Dataset entries |
--*--
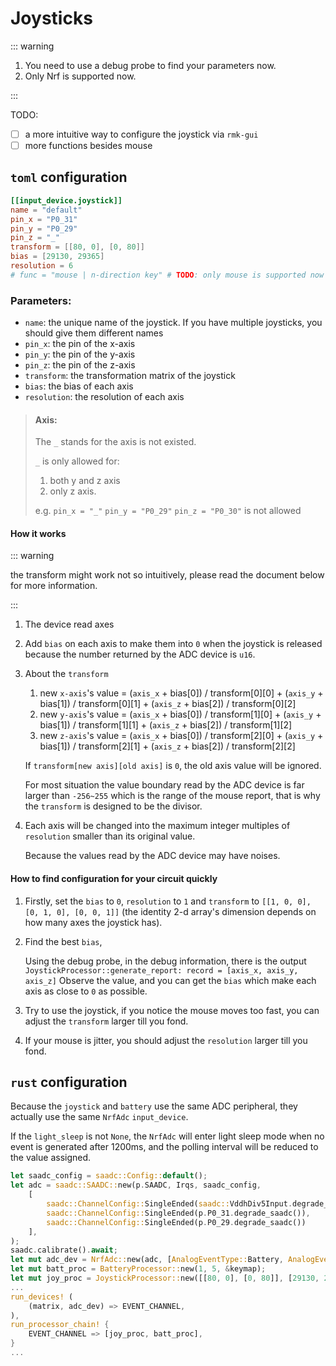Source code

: # Joysticks

::: warning

1. You need to use a debug probe to find your parameters now.
2. Only Nrf is supported now.

:::

TODO:

- [ ] a more intuitive way to configure the joystick via `rmk-gui`
- [ ] more functions besides mouse

## `toml` configuration

```toml
[[input_device.joystick]]
name = "default"
pin_x = "P0_31"
pin_y = "P0_29"
pin_z = "_"
transform = [[80, 0], [0, 80]]
bias = [29130, 29365]
resolution = 6
# func = "mouse | n-direction key" # TODO: only mouse is supported now
```

### Parameters:

- `name`: the unique name of the joystick. If you have multiple joysticks, you should give them different names
- `pin_x`: the pin of the x-axis
- `pin_y`: the pin of the y-axis
- `pin_z`: the pin of the z-axis
- `transform`: the transformation matrix of the joystick
- `bias`: the bias of each axis
- `resolution`: the resolution of each axis

> #### Axis:
>
> The `_` stands for the axis is not existed.
>
> `_` is only allowed for:
>
> 1. both y and z axis
> 2. only z axis.
>
> e.g. `pin_x = "_"` `pin_y = "P0_29"` `pin_z = "P0_30"` is not allowed

#### How it works

::: warning 

the transform might work not so intuitively,
please read the document below for more information.

:::

1. The device read axes
2. Add `bias` on each axis to make them into `0` when the joystick is released because the number returned by the ADC device is `u16`.
3. About the `transform`

   1. new `x-axis`'s value = (`axis_x` + bias\[0\]) / transform\[0\]\[0\] + (`axis_y` + bias\[1\]) / transform\[0\]\[1\] + (`axis_z` + bias\[2\]) / transform\[0\]\[2\]
   2. new `y-axis`'s value = (`axis_x` + bias\[0\]) / transform\[1\]\[0\] + (`axis_y` + bias\[1\]) / transform\[1\]\[1\] + (`axis_z` + bias\[2\]) / transform\[1\]\[2\]
   3. new `z-axis`'s value = (`axis_x` + bias\[0\]) / transform\[2\]\[0\] + (`axis_y` + bias\[1\]) / transform\[2\]\[1\] + (`axis_z` + bias\[2\]) / transform\[2\]\[2\]

   If `transform[new axis][old axis]` is `0`, the old axis value will be ignored.

   For most situation the value boundary read by the ADC device is far larger than `-256~255` which is the range of the mouse report, that is why the `transform` is designed to be the divisor.

4. Each axis will be changed into the maximum integer multiples of `resolution` smaller than its original value.

   Because the values read by the ADC device may have noises.

#### How to find configuration for your circuit quickly

1. Firstly, set the `bias` to `0`, `resolution` to `1` and `transform` to `[[1, 0, 0], [0, 1, 0], [0, 0, 1]]` (the identity 2-d array's dimension depends on how many axes the joystick has).

2. Find the best `bias`,

   Using the debug probe, in the debug information, there is the output `JoystickProcessor::generate_report: record = [axis_x, axis_y, axis_z]` Observe the value, and you can get the `bias` which make each axis as close to `0` as possible.

3. Try to use the joystick, if you notice the mouse moves too fast, you can adjust the `transform` larger till you fond.
4. If your mouse is jitter, you should adjust the `resolution` larger till you fond.

## `rust` configuration

Because the `joystick` and `battery` use the same ADC peripheral, they actually use the same `NrfAdc` `input_device`.

If the `light_sleep` is not `None`, the `NrfAdc` will enter light sleep mode when no event is generated after 1200ms, and the polling interval will be reduced to the value assigned.

```rust
let saadc_config = saadc::Config::default();
let adc = saadc::SAADC::new(p.SAADC, Irqs, saadc_config,
    [
        saadc::ChannelConfig::SingleEnded(saadc::VddhDiv5Input.degrade_saadc()),
        saadc::ChannelConfig::SingleEnded(p.P0_31.degrade_saadc()),
        saadc::ChannelConfig::SingleEnded(p.P0_29.degrade_saadc())
    ],
);
saadc.calibrate().await;
let mut adc_dev = NrfAdc::new(adc, [AnalogEventType::Battery, AnalogEventType::Joystick(2)], 20 /* polling interval */, Some(350)/* light sleep interval */);
let mut batt_proc = BatteryProcessor::new(1, 5, &keymap);
let mut joy_proc = JoystickProcessor::new([[80, 0], [0, 80]], [29130, 29365], 6, &keymap);
...
run_devices! (
    (matrix, adc_dev) => EVENT_CHANNEL,
),
run_processor_chain! {
    EVENT_CHANNEL => [joy_proc, batt_proc],
}
...
```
--*--
PROBLEM DETAILS |
Go through the data above and tally every line that includes "default". State only the total.

TASK RESULT |
2